Output the full listing below exactly; the images stay out.

=-=-=-=-=

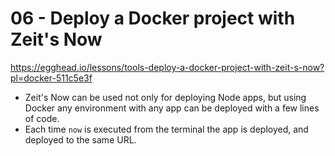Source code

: # 06 - Deploy a Docker project with Zeit's Now

https://egghead.io/lessons/tools-deploy-a-docker-project-with-zeit-s-now?pl=docker-511c5e3f

- Zeit's Now can be used not only for deploying Node apps, but using Docker any
    environment with any app can be deployed with a few lines of code.
- Each time `now` is executed from the terminal the app is deployed, and
    deployed to the same URL.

=-=-=-=-=

Answer to this task –
Source code

: # 06 - Deploy a Docker project with Zeit's Now

https://egghead.io/lessons/tools-deploy-a-docker-project-with-zeit-s-now?pl=docker-511c5e3f

- Zeit's Now can be used not only for deploying Node apps, but using Docker any
    environment with any app can be deployed with a few lines of code.
- Each time `now` is executed from the terminal the app is deployed, and
    deployed to the same URL.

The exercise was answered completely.